Problem description:
Scan the records below for the line containing "2. Selenide" and the line containing "# Knowledge". Copy both, plus every line between, exactly.

Extracted records
────────────────

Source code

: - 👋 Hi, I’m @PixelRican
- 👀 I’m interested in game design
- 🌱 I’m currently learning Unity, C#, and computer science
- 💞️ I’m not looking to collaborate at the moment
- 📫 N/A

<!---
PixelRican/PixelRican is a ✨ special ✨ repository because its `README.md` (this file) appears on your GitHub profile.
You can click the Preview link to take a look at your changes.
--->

────────────────

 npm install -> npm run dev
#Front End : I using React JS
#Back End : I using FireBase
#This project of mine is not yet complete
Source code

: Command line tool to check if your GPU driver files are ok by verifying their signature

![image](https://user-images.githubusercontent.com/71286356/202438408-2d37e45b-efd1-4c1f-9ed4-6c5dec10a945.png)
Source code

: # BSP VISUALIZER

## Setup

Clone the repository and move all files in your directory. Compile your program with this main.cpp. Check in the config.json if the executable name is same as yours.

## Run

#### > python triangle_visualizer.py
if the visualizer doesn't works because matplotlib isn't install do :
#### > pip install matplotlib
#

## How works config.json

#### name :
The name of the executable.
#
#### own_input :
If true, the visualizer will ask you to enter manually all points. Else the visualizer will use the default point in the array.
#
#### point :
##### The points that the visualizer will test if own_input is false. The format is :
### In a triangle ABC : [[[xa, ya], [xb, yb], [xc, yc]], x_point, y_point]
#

────────────────

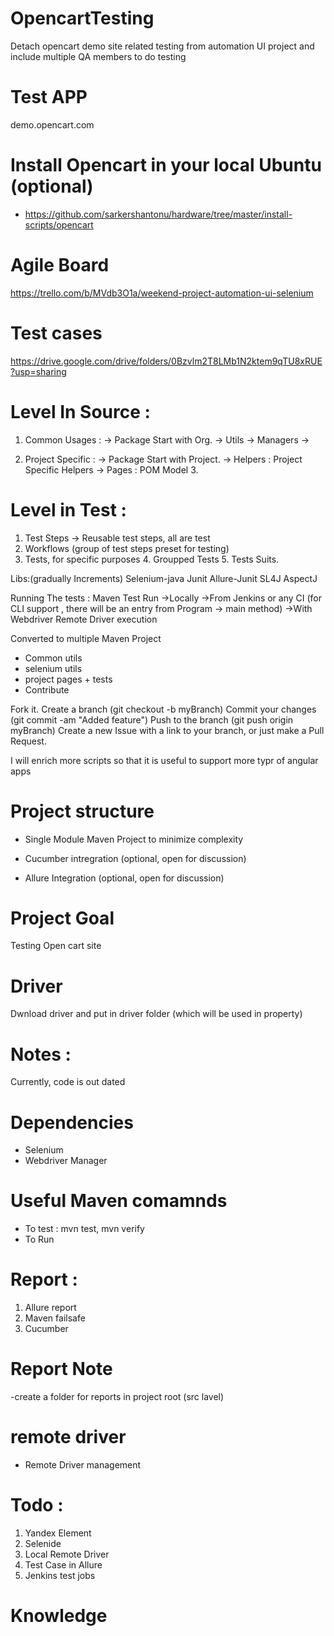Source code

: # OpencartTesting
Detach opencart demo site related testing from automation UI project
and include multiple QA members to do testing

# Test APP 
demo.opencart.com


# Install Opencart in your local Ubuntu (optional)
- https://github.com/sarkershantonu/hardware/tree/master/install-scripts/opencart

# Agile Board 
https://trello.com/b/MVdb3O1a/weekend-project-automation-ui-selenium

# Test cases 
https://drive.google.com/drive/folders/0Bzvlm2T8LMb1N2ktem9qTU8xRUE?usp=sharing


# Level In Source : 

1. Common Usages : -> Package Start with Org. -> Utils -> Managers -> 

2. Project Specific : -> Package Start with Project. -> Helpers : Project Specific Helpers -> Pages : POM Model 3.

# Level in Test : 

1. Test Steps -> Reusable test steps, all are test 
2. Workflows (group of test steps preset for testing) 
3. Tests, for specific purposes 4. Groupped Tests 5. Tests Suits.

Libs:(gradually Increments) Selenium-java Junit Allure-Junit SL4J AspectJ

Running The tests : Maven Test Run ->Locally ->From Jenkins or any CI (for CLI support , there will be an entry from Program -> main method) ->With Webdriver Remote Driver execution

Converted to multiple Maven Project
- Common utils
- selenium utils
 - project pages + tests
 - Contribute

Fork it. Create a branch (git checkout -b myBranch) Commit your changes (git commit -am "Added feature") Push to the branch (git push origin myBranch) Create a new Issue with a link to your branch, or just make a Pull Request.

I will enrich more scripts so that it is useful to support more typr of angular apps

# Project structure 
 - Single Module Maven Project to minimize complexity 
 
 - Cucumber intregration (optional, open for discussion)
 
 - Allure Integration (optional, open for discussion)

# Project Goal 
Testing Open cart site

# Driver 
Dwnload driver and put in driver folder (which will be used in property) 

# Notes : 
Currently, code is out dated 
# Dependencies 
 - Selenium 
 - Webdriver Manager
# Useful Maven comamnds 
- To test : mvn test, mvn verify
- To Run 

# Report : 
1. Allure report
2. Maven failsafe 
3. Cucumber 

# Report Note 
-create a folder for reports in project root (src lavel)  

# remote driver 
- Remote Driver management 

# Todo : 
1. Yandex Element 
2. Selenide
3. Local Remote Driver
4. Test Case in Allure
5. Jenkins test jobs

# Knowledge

────────────────

Written solution:
2. Selenide
3. Local Remote Driver
4. Test Case in Allure
5. Jenkins test jobs

# Knowledge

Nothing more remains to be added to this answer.